Trail urbain à Marseille, au Roucas Blanc

Publié le 25 Avril 2015

Un des escaliers caractéristiques du Roucas Blanc avec vue mer

Un des escaliers caractéristiques du Roucas Blanc avec vue mer

Montée du Prophète, chemin du souvenir, montée de Roubion, impasse Loubière... Connaissez-vous les traverses, escaliers, calades et autres petites voies de la colline du Roucas Blanc ou des hauts de Périer, à Marseille ?

Quand le temps est humide et les Calanques glissantes, ou alors quand on ne veut pas prendre la voiture, il est possible d'y faire de très toniques trails urbains.

Une pratique qui est à la mode, même si sur le City Trail de salomon, il n'y a pas encore de référence ! Pourtant, en 2014, un trail urbain, dénommé les 2000 marches, avait été organisé sur ces mêmes collines.

Et puis Marseille a été choisie pour être la capitale du sport en 2017. Un argument supplémentaire pour aller mouiller le maillot. On y va ?

En avant, pour découvrir sportivement ce Marseille insolite qui sent bon la glycine, le figuier et les odeurs des jardins. Quasiment en plein centre-ville, ce Marseille des jolies villas, des folies architecturales, ou des maisons d'architecte modernes est un quartier privilégié, pour des privilégiés...

Les traileurs sans le sou y passeront d'autant plus rapidement leur route. Et tant mieux le quartier offre de nombreuses possibilités de courir, en dehors des grandes avenues et des endroits trop fréquentés, tout en restant en ville.

Départ du Parc Borely. On traverse la route. Le parc du Prado, en bord de mer, est un endroit agréable pour s'échauffer avant de retrouver la Corniche, avec le plus long banc du monde (d'après le Guinness des records). Deux kilomètres, de l'anse de la fausse monnaie au Pullman Marseille. Il a été construit à la fin des années soixante lors de l'agrandissement de la Corniche.

On n'est pas là pour faire le fainéant, mais pour courir. Alors, en avant !

C'est plat, on longe la mer, avec une très jolie vue vers Marseilleveyre, les îles... Que demander de plus ?

On pourrait attaquer par l'escalier du Prophète, au dessus de la plage éponyme, mais non. On commencera à grimper par l'escalier qui rejoint la montée de Roubion.

Des marches... Idéal pour un travail d'entraînement

Des marches... Idéal pour un travail d'entraînement

A partir de là, il faut s'attendre à rentrer dans le dur. Des escaliers, des petites rues qui montent... Que du casse pattes et du casse rythme. Le coeur monte dans les tours. C'est un terrain de jeu idéal pour s'entraîner et progresser sans s'apercevoir que l'on force.

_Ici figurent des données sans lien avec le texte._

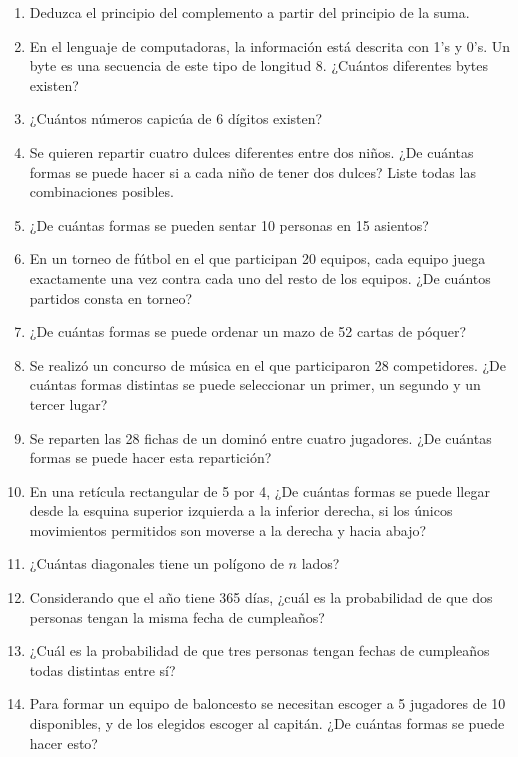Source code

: \documentclass[spanish]{report}
\begin{document}
\begin{enumerate}
\item Deduzca el principio del complemento a partir del principio de la suma.

\item En el lenguaje de computadoras, la información está descrita con 1's y 0's. Un byte es una secuencia de este tipo de longitud 8.
¿Cuántos diferentes bytes existen?

\item ¿Cuántos números capicúa de 6 dígitos existen?

\item Se quieren repartir cuatro dulces diferentes entre dos niños. ¿De cuántas formas se puede hacer si a cada niño de tener dos dulces? Liste todas las combinaciones posibles.

\item ¿De cuántas formas se pueden sentar 10 personas en 15 asientos?

\item En un torneo de fútbol en el que participan 20 equipos, cada equipo juega exactamente una vez contra cada uno del resto de los equipos. ¿De cuántos partidos consta en torneo?

\item ¿De cuántas formas se puede ordenar un mazo de 52 cartas de póquer?

\item Se realizó un concurso de música en el que participaron 28 competidores. ¿De cuántas formas distintas se puede seleccionar un primer, un segundo y un tercer lugar?

\item Se reparten las 28 fichas de un dominó entre cuatro jugadores. ¿De cuántas formas se puede hacer esta repartición?

\item En una retícula rectangular de 5 por 4, ¿De cuántas formas se puede llegar desde la esquina superior izquierda a la inferior derecha, si los únicos movimientos permitidos son moverse a la derecha y hacia abajo?

\item ¿Cuántas diagonales tiene un polígono de $n$ lados?

\item Considerando que el año tiene 365 días, ¿cuál es la probabilidad de que dos personas tengan la misma fecha de cumpleaños?

\item ¿Cuál es la probabilidad de que tres personas tengan fechas de cumpleaños todas distintas entre sí?

\item Para formar un equipo de baloncesto se necesitan escoger a 5 jugadores de 10 disponibles, y de los elegidos escoger al capitán. ¿De cuántas formas se puede hacer esto?

\end{enumerate}
\end{document}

Le Marseille trail Club s'y entraîne de temps en temps, comme on peut en juger sur cette vidéo :

On continue par le rue Emile Duployé et ses jolies maisons. Pour information un 70 m2 s'y négocie à la vente plus de 400.000 euros. Pour acheter ici, il faut donc avoir les moyens.

Juste le temps de vous rappeler que l'abbaye Emile Duployé, qui a donné son nom à la rue, est l'inventeur d'une méthode de sténographie. Y penser en courant, ça aide dans les raidillons à venir !

La partie qui suit est plus urbaine, via le chemin du Roucas Blanc, puis la montée du Bois Sacré. Le prochain objectif est en vue : la colline de Notre Dame de la Garde, la Bonne mère de Marseille qui domine la ville du haut de ses 149 mètres d'altitude. Un Everest pour Marseille !

#Marseille #trail urbain #MPSPORT17

Une photo publiée par aventuralpines (@aventuralpines) le

Parce que je vous prie de croire que les escaliers qui y montent sont sportifs. Un vrai calvaire, presque un chemin de croix, en exagérant un peu. On accélère pour travailler le cardio et l'arrivée sous la Bonne Mère est la bienvenue. Le coeur est prêt à exploser et les poumons brûlent.

Ne pas trop s'attarder au milieu des touristes (japonais) qui mitraillent avec leurs appareils photo.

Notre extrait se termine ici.